* _Aim of the exercise_
Show every line in the records below that contains the word "random".

(Study material)

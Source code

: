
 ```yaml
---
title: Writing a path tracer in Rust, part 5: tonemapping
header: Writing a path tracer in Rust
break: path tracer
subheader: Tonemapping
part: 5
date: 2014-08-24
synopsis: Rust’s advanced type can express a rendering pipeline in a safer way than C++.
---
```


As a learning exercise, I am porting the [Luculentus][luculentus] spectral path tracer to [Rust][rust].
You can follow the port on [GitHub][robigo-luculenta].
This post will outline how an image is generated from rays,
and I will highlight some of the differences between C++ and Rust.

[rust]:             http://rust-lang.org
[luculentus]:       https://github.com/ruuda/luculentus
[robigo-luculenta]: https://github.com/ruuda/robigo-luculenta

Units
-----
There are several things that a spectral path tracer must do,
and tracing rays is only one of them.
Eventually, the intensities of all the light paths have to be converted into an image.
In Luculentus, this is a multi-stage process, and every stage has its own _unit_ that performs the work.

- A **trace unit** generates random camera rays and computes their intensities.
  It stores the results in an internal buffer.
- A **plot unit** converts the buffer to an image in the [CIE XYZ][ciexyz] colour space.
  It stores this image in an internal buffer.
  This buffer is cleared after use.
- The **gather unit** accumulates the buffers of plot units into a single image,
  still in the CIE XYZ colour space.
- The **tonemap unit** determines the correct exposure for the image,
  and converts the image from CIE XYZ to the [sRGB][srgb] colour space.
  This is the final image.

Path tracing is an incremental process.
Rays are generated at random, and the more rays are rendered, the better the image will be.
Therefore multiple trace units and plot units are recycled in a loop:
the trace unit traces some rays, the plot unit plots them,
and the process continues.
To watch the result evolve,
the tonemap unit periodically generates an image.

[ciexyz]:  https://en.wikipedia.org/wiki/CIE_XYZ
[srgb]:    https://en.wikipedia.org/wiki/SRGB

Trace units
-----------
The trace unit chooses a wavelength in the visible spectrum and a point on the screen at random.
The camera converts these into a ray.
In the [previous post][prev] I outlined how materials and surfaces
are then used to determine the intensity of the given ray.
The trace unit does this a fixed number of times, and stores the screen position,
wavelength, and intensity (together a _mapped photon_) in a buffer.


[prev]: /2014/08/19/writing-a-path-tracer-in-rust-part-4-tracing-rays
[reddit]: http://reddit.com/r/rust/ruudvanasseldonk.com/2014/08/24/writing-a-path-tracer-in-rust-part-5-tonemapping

(End Study material)

* _Response to the task_
- A **trace unit** generates random camera rays and computes their intensities.
Rays are generated at random, and the more rays are rendered, the better the image will be.
The trace unit chooses a wavelength in the visible spectrum and a point on the screen at random.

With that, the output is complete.